[Excerpts from a dataset]

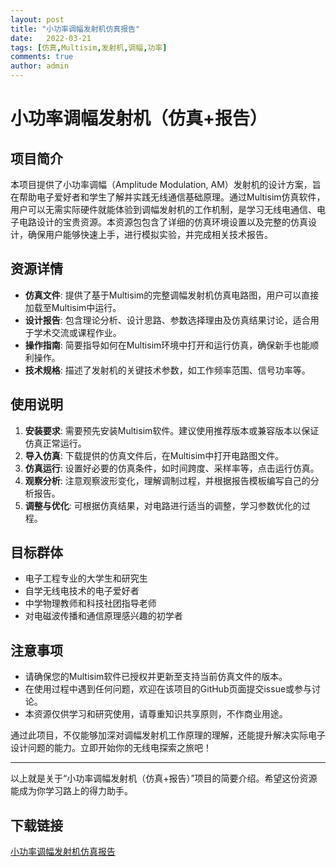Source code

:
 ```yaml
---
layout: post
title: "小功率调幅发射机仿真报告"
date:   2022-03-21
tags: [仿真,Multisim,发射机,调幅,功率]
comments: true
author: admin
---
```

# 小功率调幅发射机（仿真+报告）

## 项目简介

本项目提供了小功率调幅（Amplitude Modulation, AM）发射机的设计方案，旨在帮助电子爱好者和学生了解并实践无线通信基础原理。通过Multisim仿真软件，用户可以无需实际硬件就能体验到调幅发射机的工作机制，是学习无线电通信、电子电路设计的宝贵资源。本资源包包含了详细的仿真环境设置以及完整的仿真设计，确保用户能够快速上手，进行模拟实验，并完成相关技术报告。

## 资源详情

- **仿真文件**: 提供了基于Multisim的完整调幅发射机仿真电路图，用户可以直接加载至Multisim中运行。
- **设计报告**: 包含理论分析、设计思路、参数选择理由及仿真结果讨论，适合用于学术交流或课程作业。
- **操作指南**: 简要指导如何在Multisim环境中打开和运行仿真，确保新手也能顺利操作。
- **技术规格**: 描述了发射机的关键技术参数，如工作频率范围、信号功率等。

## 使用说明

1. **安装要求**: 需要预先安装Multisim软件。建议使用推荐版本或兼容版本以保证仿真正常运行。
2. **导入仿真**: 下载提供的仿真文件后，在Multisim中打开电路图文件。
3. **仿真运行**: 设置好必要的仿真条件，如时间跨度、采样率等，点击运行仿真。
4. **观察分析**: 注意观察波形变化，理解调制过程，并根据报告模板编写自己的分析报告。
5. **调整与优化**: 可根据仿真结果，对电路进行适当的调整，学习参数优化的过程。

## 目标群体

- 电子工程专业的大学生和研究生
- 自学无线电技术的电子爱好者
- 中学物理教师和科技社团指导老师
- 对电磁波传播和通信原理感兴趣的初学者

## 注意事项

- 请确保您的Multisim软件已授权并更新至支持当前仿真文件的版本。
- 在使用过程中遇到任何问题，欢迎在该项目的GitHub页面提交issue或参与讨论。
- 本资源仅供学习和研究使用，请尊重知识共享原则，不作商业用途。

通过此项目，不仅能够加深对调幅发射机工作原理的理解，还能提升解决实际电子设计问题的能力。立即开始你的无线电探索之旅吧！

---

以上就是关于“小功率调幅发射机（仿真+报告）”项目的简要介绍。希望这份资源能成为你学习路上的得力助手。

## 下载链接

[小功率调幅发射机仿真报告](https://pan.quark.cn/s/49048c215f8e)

* **To do**: The answer should be an exact copy of the lines from the one containing "- 中学物理教师和科技社团指导老师" through the last line of the entries, both included.

* **Solution to this task**:
- 中学物理教师和科技社团指导老师
- 对电磁波传播和通信原理感兴趣的初学者

## 注意事项

- 请确保您的Multisim软件已授权并更新至支持当前仿真文件的版本。
- 在使用过程中遇到任何问题，欢迎在该项目的GitHub页面提交issue或参与讨论。
- 本资源仅供学习和研究使用，请尊重知识共享原则，不作商业用途。

通过此项目，不仅能够加深对调幅发射机工作原理的理解，还能提升解决实际电子设计问题的能力。立即开始你的无线电探索之旅吧！

---

以上就是关于“小功率调幅发射机（仿真+报告）”项目的简要介绍。希望这份资源能成为你学习路上的得力助手。

## 下载链接

[小功率调幅发射机仿真报告](https://pan.quark.cn/s/49048c215f8e)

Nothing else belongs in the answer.